* [What you need to do]
Look through the data below and, wherever a line carries the word "link", please copy that line.

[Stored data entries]
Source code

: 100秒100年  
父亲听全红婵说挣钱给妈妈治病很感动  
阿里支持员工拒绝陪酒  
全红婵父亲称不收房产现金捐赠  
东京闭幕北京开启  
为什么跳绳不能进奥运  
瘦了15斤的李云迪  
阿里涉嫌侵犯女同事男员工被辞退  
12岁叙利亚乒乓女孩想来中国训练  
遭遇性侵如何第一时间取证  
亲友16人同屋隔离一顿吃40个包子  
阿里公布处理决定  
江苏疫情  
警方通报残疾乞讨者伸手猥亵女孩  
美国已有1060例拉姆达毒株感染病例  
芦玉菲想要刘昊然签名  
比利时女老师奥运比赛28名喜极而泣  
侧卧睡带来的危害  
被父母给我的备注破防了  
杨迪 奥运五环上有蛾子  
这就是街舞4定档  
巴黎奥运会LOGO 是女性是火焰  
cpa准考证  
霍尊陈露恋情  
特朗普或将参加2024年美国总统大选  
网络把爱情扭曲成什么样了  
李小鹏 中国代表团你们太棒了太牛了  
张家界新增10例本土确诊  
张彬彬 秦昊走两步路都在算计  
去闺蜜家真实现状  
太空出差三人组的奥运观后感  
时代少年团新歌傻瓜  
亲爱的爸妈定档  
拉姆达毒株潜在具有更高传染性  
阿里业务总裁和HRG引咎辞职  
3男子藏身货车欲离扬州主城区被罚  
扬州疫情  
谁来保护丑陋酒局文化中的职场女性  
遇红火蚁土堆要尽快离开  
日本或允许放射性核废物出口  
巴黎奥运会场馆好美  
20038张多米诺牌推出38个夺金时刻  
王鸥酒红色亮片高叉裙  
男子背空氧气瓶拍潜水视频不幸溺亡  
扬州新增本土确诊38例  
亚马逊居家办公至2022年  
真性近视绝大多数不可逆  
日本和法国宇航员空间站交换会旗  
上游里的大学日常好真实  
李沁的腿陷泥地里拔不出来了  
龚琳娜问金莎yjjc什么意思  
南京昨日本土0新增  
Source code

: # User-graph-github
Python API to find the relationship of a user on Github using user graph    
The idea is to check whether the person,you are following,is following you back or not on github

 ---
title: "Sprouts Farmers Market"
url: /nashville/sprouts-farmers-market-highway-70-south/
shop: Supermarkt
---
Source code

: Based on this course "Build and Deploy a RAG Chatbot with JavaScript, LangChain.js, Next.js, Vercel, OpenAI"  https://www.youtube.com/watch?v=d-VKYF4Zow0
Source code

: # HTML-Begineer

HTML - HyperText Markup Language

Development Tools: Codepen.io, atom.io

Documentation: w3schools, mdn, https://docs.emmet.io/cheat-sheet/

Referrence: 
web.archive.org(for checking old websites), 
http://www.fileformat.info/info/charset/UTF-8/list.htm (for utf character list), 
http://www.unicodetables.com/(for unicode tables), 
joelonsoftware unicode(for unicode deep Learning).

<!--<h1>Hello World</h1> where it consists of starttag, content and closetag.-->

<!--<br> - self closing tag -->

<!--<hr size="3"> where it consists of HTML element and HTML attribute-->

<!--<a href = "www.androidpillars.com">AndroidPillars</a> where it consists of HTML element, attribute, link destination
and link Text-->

* [Answer box]
<!--<a href = "www.androidpillars.com">AndroidPillars</a> where it consists of HTML element, attribute, link destination
and link Text-->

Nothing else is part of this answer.